After taking some classes related to automated manufacturing, I've wondered how hard it would be to get a pick-n-place robot to pick up a JFET, place it on a measurement rig, and automatically select the proper resistors for biasing, and reject JFETs that are too far out of specifications. If I ever have the time for such a project, I might try it. I might even have access to some pick-n-place robots at school. The professor in the Technology dept. is pretty cool, and I might can talk him into letting me play with one of theirs.


phatt

Hello rowdy,
               I spose It all depends greatly on your definition of *Clean*?

SRV, Mark Knopfler, Hank Marvin. To a heavy metal freak those 3 sounds would be considered clean,,, But if you care to notice there is still a lot of rattle, Certainly still far removed from SS HiFi clean.

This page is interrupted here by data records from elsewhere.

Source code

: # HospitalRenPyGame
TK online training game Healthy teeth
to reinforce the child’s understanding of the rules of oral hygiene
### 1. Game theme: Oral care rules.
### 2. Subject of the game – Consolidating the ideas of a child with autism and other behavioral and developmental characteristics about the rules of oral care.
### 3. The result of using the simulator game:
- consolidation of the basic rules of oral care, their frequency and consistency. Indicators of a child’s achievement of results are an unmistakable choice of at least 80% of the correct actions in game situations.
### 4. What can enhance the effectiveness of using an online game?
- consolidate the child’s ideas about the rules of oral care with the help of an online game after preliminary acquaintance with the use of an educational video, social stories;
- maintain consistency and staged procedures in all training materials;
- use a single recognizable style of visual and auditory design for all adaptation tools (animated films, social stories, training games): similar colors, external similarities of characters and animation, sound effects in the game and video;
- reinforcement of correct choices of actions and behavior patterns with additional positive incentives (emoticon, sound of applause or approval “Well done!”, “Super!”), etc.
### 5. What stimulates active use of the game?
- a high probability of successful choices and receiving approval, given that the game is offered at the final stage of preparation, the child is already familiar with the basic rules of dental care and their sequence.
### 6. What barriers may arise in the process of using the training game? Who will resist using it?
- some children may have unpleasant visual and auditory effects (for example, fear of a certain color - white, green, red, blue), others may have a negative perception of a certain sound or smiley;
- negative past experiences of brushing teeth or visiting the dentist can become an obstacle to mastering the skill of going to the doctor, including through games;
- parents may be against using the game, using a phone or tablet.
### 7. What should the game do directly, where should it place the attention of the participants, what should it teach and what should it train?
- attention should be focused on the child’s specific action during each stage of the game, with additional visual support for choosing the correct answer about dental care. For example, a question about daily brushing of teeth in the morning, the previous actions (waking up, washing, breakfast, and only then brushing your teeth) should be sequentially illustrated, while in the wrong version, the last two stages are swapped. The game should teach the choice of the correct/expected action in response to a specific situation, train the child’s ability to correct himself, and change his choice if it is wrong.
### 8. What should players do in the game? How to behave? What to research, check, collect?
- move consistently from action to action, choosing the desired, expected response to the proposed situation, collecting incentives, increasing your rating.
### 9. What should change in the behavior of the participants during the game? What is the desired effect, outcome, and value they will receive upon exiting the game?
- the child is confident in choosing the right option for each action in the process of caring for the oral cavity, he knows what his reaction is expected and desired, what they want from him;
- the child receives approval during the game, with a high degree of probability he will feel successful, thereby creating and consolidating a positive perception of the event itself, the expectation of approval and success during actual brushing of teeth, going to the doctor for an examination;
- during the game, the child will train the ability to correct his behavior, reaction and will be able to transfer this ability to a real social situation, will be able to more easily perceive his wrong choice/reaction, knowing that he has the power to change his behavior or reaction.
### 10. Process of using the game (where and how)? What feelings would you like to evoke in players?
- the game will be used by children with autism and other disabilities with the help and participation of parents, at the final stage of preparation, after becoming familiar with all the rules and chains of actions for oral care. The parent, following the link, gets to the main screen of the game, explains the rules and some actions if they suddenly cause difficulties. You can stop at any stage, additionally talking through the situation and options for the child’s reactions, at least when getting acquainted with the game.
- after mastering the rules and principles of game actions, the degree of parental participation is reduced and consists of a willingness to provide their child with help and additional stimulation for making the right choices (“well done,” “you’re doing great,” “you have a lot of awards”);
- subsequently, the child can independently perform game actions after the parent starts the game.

Yes it's easy enough to get big fat distortion from most modern circuits but those in between sweet sounds are very tricky to nail. Frankly ultra clean guitar sounds quite dead.
Sorry if I'm getting off track.
Re the loading;
                     The Plate is always more positive than the Cathode.
I believe the issue has more to do with the control grid and plate.
The internal impedance of the Valve itself,, (Imp is just AC resistance and that changes).
I did read up on this long ago but sadly the wonderful books had to be returned, sadly my brain needed to learn more basic stuff at that time so was not able to fully absorb the complexity involved. At least I sucked up enough to realise that something weird happens under load.
Phil.

rowdy_riemer

Sorry, I actually meant grid. Actually, when I wrote that response, I almost called it a gate. Sometimes the words I write don't quite match the ideas in my head, like when I used the word buffer instead of booster in the original title for this post. I'd insert some sort of smiley face here if the toolbar icons were working. It's easy to see how grid-cathode current can make input impedance drop. That would certainly load down any tone controls in front of the tube.

rowdy_riemer

I added a tone control to this circuit for a treble booster. Here's the new schematic:



The tone control looks a little odd, but seems to work well. Here are bode plots (from simulation) with full bass cut and no bass cut:



With peak cut, this circuit has about 23.4 dB of gain at about 4.8 kHz and -4.5 dB of gain at about 32 Hz (according to simulation). When I put the real thing in front of my Valveking Royal 8, the bass cut makes a big difference in "de-muddifying" the sound. And with a mostly clean output voltage at around 16 Vpp, the Valveking has distortion suitable for Metal.

This is my first time really trying to roll my own tone control. Hopefully, my lack of experience isn't showing.  :) Either way, I like the results so far.